▶ [What needs to be done]
Reproduce, exactly, the lines of the material below from the line containing "linéaire des $u_i$." through the line containing "qui soit linéairement indépendant de $u_1$.", with both end lines included and nothing else.

▶ [Records for the exercise]
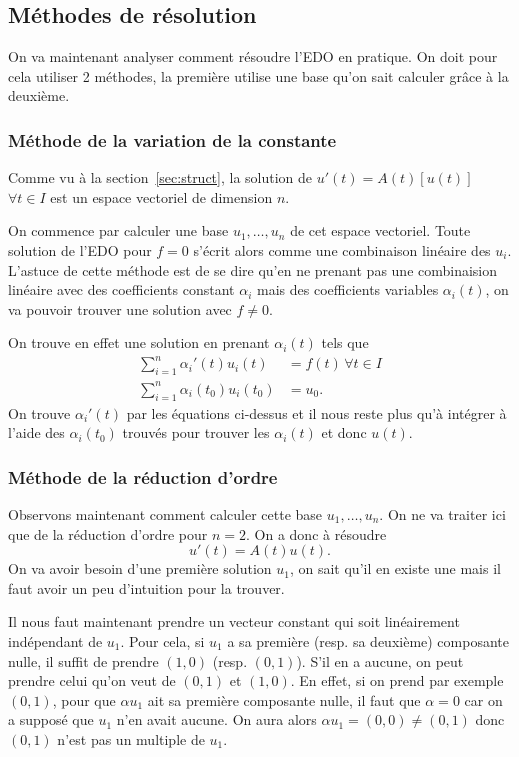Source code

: \subsection{Méthodes de résolution}
On va maintenant analyser comment résoudre l'EDO en pratique.
On doit pour cela utiliser 2 méthodes,
la première utilise une base qu'on sait calculer grâce à la deuxième.

\subsubsection{Méthode de la variation de la constante}
Comme vu à la section~\ref{sec:struct},
la solution de $u'(t) = A(t)[u(t)]$ $\forall t \in I$ est un espace vectoriel
de dimension $n$.

On commence par calculer une base $u_1,\ldots,u_n$ de cet espace vectoriel.
Toute solution de l'EDO pour $f = 0$ s'écrit alors comme une combinaison
linéaire des $u_i$.
L'astuce de cette méthode est de se dire qu'en ne prenant pas une combinaision
linéaire avec des coefficients constant $\alpha_i$ mais des coefficients
variables $\alpha_i(t)$, on va pouvoir trouver une solution avec $f \neq 0$.

On trouve en effet une solution en prenant $\alpha_i(t)$ tels que
\begin{align*}
  \sum_{i=1}^n \alpha_i'(t)u_i(t) & = f(t) \,\forall t \in I\\
  \sum_{i=1}^n \alpha_i(t_0)u_i(t_0) & = u_0.
\end{align*}
On trouve $\alpha_i'(t)$ par les équations ci-dessus et il
nous reste plus qu'à intégrer à l'aide des $\alpha_i(t_0)$ trouvés
pour trouver les $\alpha_i(t)$
et donc $u(t)$.

\subsubsection{Méthode de la réduction d'ordre}
Observons maintenant comment calculer cette base $u_1,\ldots,u_n$.
On ne va traiter ici que de la réduction d'ordre pour $n=2$.
On a donc à résoudre
\[ u'(t) = A(t)u(t). \]
On va avoir besoin d'une première solution $u_1$,
on sait qu'il en existe une mais
il faut avoir un peu d'intuition pour la trouver.

Il nous faut maintenant prendre un vecteur constant
qui soit linéairement indépendant de $u_1$.
Pour cela, si $u_1$ a sa première (resp. sa deuxième) composante nulle,
il suffit de prendre $(1, 0)$ (resp. $(0, 1)$).
S'il en a aucune, on peut prendre celui qu'on veut de $(0,1)$ et $(1,0)$.
En effet, si on prend par exemple $(0,1)$,
pour que $\alpha u_1$ ait sa première composante nulle,
il faut que $\alpha = 0$ car on a supposé que $u_1$ n'en avait aucune.
On aura alors $\alpha u_1 = (0,0) \neq (0,1)$
donc $(0,1)$ n'est pas un multiple de $u_1$.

▶ [Solution]
linéaire des $u_i$.
L'astuce de cette méthode est de se dire qu'en ne prenant pas une combinaision
linéaire avec des coefficients constant $\alpha_i$ mais des coefficients
variables $\alpha_i(t)$, on va pouvoir trouver une solution avec $f \neq 0$.

On trouve en effet une solution en prenant $\alpha_i(t)$ tels que
\begin{align*}
  \sum_{i=1}^n \alpha_i'(t)u_i(t) & = f(t) \,\forall t \in I\\
  \sum_{i=1}^n \alpha_i(t_0)u_i(t_0) & = u_0.
\end{align*}
On trouve $\alpha_i'(t)$ par les équations ci-dessus et il
nous reste plus qu'à intégrer à l'aide des $\alpha_i(t_0)$ trouvés
pour trouver les $\alpha_i(t)$
et donc $u(t)$.

\subsubsection{Méthode de la réduction d'ordre}
Observons maintenant comment calculer cette base $u_1,\ldots,u_n$.
On ne va traiter ici que de la réduction d'ordre pour $n=2$.
On a donc à résoudre
\[ u'(t) = A(t)u(t). \]
On va avoir besoin d'une première solution $u_1$,
on sait qu'il en existe une mais
il faut avoir un peu d'intuition pour la trouver.

Il nous faut maintenant prendre un vecteur constant
qui soit linéairement indépendant de $u_1$.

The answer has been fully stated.